What is mindfulness?

Mindfulness is an umbrella term for a wide range of meditative practises. It is really just another word for paying attention to how you are feeling. The most important aspect to know about mindfulness is that it is done without judgement. The idea is to let thoughts come and go without engaging with them (or judging them).

 

Mindfulness is a simple form of meditation. The most common practise involves focusing on the breath. Other practises or types of mindfulness include the body scan, observing thought meditation and loving-kindness meditation. The aim, whatever method you choose, is to learn to focus more on the present moment.

 

Mindfulness myths busted

There are a lot of myths around mindfulness. Here are some of the things mindfulness isn’t and you don’t have to do.

 

  • Mindfulness isn’t religious
  • Mindfulness doesn’t have to take a lot of time
  • Mindfulness isn’t about positive thinking and banishing negative thoughts (it can in fact connect you with difficult thoughts)
  • Mindfulness won’t make problems disappear
  • You don’t have to sit cross-legged
  • You don’t have to shut your eyes (but you can if you want to)
  • You don’t have to clear your mind
  • You don’t have to go to a class

 

How mindfulness helps business leaders

Leading a business to success is fraught with difficulties. It takes a certain type to weather the ups and downs, and ebbs and flows of business growth.
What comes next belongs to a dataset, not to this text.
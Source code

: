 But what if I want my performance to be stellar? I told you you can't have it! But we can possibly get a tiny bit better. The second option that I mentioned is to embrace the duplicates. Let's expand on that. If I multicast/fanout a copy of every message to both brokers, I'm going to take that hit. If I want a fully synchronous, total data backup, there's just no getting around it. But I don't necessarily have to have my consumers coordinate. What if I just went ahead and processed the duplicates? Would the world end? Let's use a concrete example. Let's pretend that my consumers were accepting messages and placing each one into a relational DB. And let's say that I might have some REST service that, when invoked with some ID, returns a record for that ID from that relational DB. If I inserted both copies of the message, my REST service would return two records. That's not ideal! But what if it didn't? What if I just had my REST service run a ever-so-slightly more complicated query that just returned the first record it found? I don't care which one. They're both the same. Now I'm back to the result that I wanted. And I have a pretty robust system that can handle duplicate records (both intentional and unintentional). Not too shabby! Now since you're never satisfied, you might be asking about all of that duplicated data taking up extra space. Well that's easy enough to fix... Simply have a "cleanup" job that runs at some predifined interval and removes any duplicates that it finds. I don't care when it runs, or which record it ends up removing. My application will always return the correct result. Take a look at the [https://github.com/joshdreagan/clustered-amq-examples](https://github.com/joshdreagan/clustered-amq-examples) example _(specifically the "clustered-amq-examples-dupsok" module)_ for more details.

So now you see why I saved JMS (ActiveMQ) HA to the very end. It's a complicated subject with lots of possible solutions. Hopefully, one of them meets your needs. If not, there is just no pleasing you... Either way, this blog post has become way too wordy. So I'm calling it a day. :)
There are good leaders and there are bad leaders, but good leaders will generally have a better chance at sustainable business success because they have the clarity to make better business decisions and they generally have a team of valued employees.

 

So where does mindfulness come in? Many great leaders have espoused the virtues of mindfulness in their path to success. Mindfulness speaker and coach Matt Tenney, author of The Mindfulness Edge, argues that mindfulness practise enables leaders to cultivate high levels of self-awareness and bring the best aspects of self to daily life, including all aspects of leadership. It is, he says, an essential skill for leadership effectiveness. Mindfulness fosters curiosity and increases the capacity to see things without judgement.

 

The benefits of mindfulness meditation are said to include:

 

  • A decrease in stress
  • Regulation of emotions
  • Increased patience
  • More disciplined
  • Better productivity
  • Focuses the mind
  • Improved concentration
  • Increased situational awareness
  • More understanding
  • Improved ability to listen to others
  • Improved decision making
  • Better sleep

 

Most business leaders have the hard skills required to keep a business operational and achieve success. However, not all leaders demonstrate the soft skills needed to get the best out of people. Mindfulness appears to help leaders develop greater empathy, focus and patience. The upshot is better communication and relationships with staff and happier teams, which in turn leads to an increase in productivity.

 

How do we know if mindfulness really works?

Harvard neuroscientists have studied the effects of mindfulness on the body. They found that mindfulness has a positive physiological effect on the brain. “Brain regions associated with attention, interoception (a lesser-known sense that helps you understand and feel what's going on inside your body) and sensory processing were thicker in meditation participants than matched controls.”

 

The study found that in meditators, certain regions of the brain associated with healthy brain function became more substantial, while one area associated with unhealthy behaviours shrunk. So, it has been proven that mindfulness practise has a positive physiological affect on the body and that in turn impacts on how we deal with stress.

 

Meditation software developer, Headspace, says “Meditation enables us to move from higher frequency brain waves to lower frequency, which activates different [centres] in the brain. This means that you can access parts of the brain that help us think rationally, helps us not respond so quickly to bodily sensations and fears, and allows us to have more empathy and understand others.” 

 

Another study found that meditation has a therapeutic benefit in chronic inflammatory conditions, with reported reductions in psychological distress and physical symptoms.

 

As with any other leadership hack, the proof is in the pudding, so why not give mindfulness a try!